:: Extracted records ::
* * * * * * *

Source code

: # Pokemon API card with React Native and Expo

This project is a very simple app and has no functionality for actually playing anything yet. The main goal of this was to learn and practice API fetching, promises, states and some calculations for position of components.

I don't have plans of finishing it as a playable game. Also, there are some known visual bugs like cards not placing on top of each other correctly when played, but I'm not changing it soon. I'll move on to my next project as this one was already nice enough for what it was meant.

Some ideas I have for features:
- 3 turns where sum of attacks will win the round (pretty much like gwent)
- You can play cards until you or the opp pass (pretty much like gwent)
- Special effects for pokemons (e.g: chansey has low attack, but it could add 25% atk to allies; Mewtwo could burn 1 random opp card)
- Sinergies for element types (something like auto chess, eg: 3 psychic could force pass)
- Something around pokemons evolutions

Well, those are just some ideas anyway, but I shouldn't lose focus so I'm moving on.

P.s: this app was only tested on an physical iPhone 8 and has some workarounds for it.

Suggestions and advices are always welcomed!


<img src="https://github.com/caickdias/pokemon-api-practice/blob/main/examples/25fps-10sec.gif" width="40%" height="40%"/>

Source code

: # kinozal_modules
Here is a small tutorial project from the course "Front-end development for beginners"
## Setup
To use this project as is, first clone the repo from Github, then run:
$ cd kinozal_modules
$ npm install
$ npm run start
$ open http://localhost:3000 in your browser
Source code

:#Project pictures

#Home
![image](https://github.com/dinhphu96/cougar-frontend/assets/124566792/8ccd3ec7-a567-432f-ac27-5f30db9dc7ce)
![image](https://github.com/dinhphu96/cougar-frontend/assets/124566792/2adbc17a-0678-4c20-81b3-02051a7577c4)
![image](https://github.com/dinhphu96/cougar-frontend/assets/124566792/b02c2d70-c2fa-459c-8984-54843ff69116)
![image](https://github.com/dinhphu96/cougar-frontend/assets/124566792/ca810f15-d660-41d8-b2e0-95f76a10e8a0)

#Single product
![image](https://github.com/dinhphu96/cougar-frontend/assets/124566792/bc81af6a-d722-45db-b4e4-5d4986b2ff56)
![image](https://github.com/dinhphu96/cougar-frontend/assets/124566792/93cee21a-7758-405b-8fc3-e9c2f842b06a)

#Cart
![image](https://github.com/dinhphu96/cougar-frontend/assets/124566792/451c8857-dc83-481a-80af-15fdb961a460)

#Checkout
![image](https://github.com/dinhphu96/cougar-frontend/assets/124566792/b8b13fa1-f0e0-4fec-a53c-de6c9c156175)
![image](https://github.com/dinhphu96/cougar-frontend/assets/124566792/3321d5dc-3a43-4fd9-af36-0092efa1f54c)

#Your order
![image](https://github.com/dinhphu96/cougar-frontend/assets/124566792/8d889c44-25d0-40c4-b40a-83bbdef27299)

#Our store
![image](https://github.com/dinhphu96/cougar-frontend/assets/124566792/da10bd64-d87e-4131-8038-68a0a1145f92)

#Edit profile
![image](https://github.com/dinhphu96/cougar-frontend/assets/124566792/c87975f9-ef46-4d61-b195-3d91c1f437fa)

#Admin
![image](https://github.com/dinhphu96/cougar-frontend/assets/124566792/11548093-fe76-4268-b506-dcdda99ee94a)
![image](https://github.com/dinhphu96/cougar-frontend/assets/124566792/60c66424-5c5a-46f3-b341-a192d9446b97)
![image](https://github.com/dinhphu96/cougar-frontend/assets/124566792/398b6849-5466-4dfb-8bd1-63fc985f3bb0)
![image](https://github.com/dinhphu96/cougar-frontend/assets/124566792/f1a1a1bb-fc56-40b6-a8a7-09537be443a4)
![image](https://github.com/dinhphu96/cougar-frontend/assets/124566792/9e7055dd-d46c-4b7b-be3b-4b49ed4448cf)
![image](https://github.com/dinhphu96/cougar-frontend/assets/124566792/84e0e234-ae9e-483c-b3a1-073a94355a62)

* * * * * * *

:: Problem requirements ::
All lines of the records above that contain the word "could" are to be copied out.

:: Exercise solution ::
- Special effects for pokemons (e.g: chansey has low attack, but it could add 25% atk to allies; Mewtwo could burn 1 random opp card)
- Sinergies for element types (something like auto chess, eg: 3 psychic could force pass)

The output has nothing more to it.